Economic theory teaches that there are three sources of prosperity: the market division of labor, capital accumulation, and entrepreneurship.The market division of labor facilitates economic expansion because it allows people to specialize in those production activities at which they are relatively most efficient. By specializing in those production projects in which they are the low opportunity cost producer, everyone becomes more productive and therefore society in general is able to produce more goods, allowing people to satisfy more ends. Plugging into the global division of labor is one of the best and quickest way for less developed countries to experience economic expansion.

Of course, to participate in the market division of labor, one must be able to engage in exchange. It only makes sense to specialize in producing a specific good, if it is possible to trade to obtain other goods that you want. Without trade everyone would have to produce everything they want to consume themselves. There could be no specialization or the division of labor. Society would be a lot less productive, and vastly more poor.
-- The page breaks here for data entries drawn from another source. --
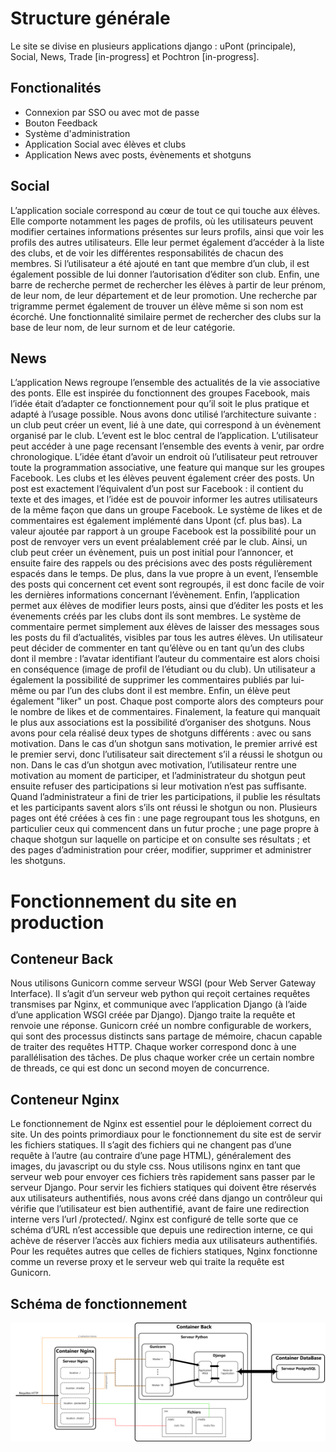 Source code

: # Structure générale

Le site se divise en plusieurs applications django : uPont (principale), Social, News, Trade [in-progress] et Pochtron [in-progress].

## Fonctionalités

* Connexion par SSO ou avec mot de passe
* Bouton Feedback
* Système d'administration
* Application Social avec élèves et clubs
* Application News avec posts, évènements et shotguns

## Social

L’application sociale correspond au cœur de tout ce qui touche aux élèves. Elle comporte notamment les
pages de profils, où les utilisateurs peuvent modifier certaines informations présentes sur leurs profils, ainsi que
voir les profils des autres utilisateurs. Elle leur permet également d’accéder à la liste des clubs, et de voir les
différentes responsabilités de chacun des membres. Si l’utilisateur a été ajouté en tant que membre d’un club,
il est également possible de lui donner l’autorisation d’éditer son club. Enfin, une barre de recherche permet de
rechercher les élèves à partir de leur prénom, de leur nom, de leur département et de leur promotion. Une recherche
par trigramme permet également de trouver un élève même si son nom est écorché. Une fonctionnalité similaire
permet de rechercher des clubs sur la base de leur nom, de leur surnom et de leur catégorie.

## News

L’application News regroupe l’ensemble des actualités de la vie associative des ponts. Elle est inspirée du
fonctionnent des groupes Facebook, mais l’idée était d’adapter ce fonctionnement pour qu’il soit le plus pratique
et adapté à l’usage possible. Nous avons donc utilisé l’architecture suivante : un club peut créer un event, lié à une
date, qui correspond à un évènement organisé par le club. L’event est le bloc central de l’application. L’utilisateur
peut accéder à une page recensant l’ensemble des events à venir, par ordre chronologique. L’idée étant d’avoir un
endroit où l’utilisateur peut retrouver toute la programmation associative, une feature qui manque sur les groupes
Facebook. Les clubs et les élèves peuvent également créer des posts. Un post est exactement l’équivalent d’un
post sur Facebook : il contient du texte et des images, et l’idée est de pouvoir informer les autres utilisateurs de
la même façon que dans un groupe Facebook. Le système de likes et de commentaires est également implémenté
dans Upont (cf. plus bas). La valeur ajoutée par rapport à un groupe Facebook est la possibilité pour un post de
renvoyer vers un event préalablement créé par le club. Ainsi, un club peut créer un évènement, puis un post initial
pour l’annoncer, et ensuite faire des rappels ou des précisions avec des posts régulièrement espacés dans le temps.
De plus, dans la vue propre à un event, l’ensemble des posts qui concernent cet event sont regroupés, il est donc
facile de voir les dernières informations concernant l’évènement. Enfin, l’application permet aux élèves de modifier
leurs posts, ainsi que d’éditer les posts et les évenements créés par les clubs dont ils sont membres.
Le système de commentaire permet simplement aux élèves de laisser des messages sous les posts du fil d’actualités, visibles par tous les autres élèves. Un utilisateur peut décider de commenter en tant qu’élève ou en tant qu’un
des clubs dont il membre : l’avatar identifiant l’auteur du commentaire est alors choisi en conséquence (image de
profil de l’étudiant ou du club). Un utilisateur a également la possibilité de supprimer les commentaires publiés
par lui-même ou par l’un des clubs dont il est membre. Enfin, un élève peut également "liker" un post. Chaque
post comporte alors des compteurs pour le nombre de likes et de commentaires.
Finalement, la feature qui manquait le plus aux associations est la possibilité d’organiser des shotguns. Nous avons pour cela
réalisé deux types de shotguns différents : avec ou sans motivation. Dans le cas d’un shotgun sans motivation, le
premier arrivé est le premier servi, donc l’utilisateur sait directement s’il a réussi le shotgun ou non. Dans le cas
d’un shotgun avec motivation, l’utilisateur rentre une motivation au moment de participer, et l’administrateur
du shotgun peut ensuite refuser des participations si leur motivation n’est pas suffisante. Quand l’administrateur
a fini de trier les participations, il publie les résultats et les participants savent alors s’ils ont réussi le shotgun
ou non. Plusieurs pages ont été créées à ces fin : une page regroupant tous les shotguns, en particulier ceux qui
commencent dans un futur proche ; une page propre à chaque shotgun sur laquelle on participe et on consulte ses
résultats ; et des pages d’administration pour créer, modifier, supprimer et administrer les shotguns.

# Fonctionnement du site en production

## Conteneur Back

Nous utilisons Gunicorn comme serveur
WSGI (pour Web Server Gateway Interface). Il s’agit d’un serveur web python qui reçoit certaines requêtes
transmises par Nginx, et communique avec l’application Django (à l’aide d’une application WSGI créée par
Django). Django traite la requête et renvoie une réponse. Gunicorn créé un nombre configurable de workers,
qui sont des processus distincts sans partage de mémoire, chacun capable de traiter des requêtes HTTP. Chaque
worker correspond donc à une parallélisation des tâches. De plus chaque worker crée un certain nombre de threads,
ce qui est donc un second moyen de concurrence.

## Conteneur Nginx

Le fonctionnement de Nginx est essentiel pour le déploiement correct du site. Un des points primordiaux
pour le fonctionnement du site est de servir les fichiers statiques. Il s’agit des fichiers qui ne changent pas d’une
requête à l’autre (au contraire d’une page HTML), généralement des images, du javascript ou du style css. Nous
utilisons nginx en tant que serveur web pour envoyer ces fichiers très rapidement sans passer par le serveur Django.
Pour servir les fichiers statiques qui doivent être réservés aux utilisateurs authentifiés, nous avons créé dans django un contrôleur qui vérifie que l’utilisateur est bien authentifié, avant
de faire une redirection interne vers l’url /protected/. Nginx est configuré de telle sorte que ce schéma d’URL n’est
accessible que depuis une redirection interne, ce qui achève de réserver l’accès aux fichiers media aux utilisateurs
authentifiés. Pour les requêtes autres
que celles de fichiers statiques, Nginx fonctionne comme un reverse proxy et le serveur web qui traite la requête
est Gunicorn.


## Schéma de fonctionnement

![Diagramme UML](/docs/schema1.jpg)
In order to exchange, however, it is necessary to have private property. You cannot exchange what you do not own. Therefore if we want to benefit from participating in the division of labor, we must be able to trade and to trade we must have private property. Therefore, the most important thing societies can do to promote economic expansion is to develop and defend the institution of private property.

The importance of private property and any recognition of the importance of private entrepreneurial and capitalist initiative is almost completely absent from the MDGs according to Easterly. Only one target of one goal makes reference to exchange by calling for a nondiscriminatory trading system.

Easterly goes on to note that the more developed nations actively work to hamper free trade in order to benefit specific producers. The United States hinders economic expansion in less developed countries by supporting American sugar farmers and cotton growers. Easterly writes
[T]rade-fuelled growth not only decreases poverty, but also indirectlyhelps all the other MDGs. Yet in the US alone, the violations of the trade goal are legion. US consumers have long paid about twice the world price for sugar because of import quotas protecting about 9,000 domestic sugar producers. The European Union is similarly guilty.

Equally egregious subsidies are handed out to US cotton producers, which flood the world market, depressing export prices. These hit the lowest-cost cotton producer in the global economy, which also happen to be some of the poorest nations on earth: Mali, Burkina Faso and Chad.

One of the most important things we can do to facilitate economic expansion in less developed countries is to put away protectionist measures. Such a move will strike a blow in favor of property rights and benefit domestic consumers and producers in poorer countries as they can participate in the global division of labor.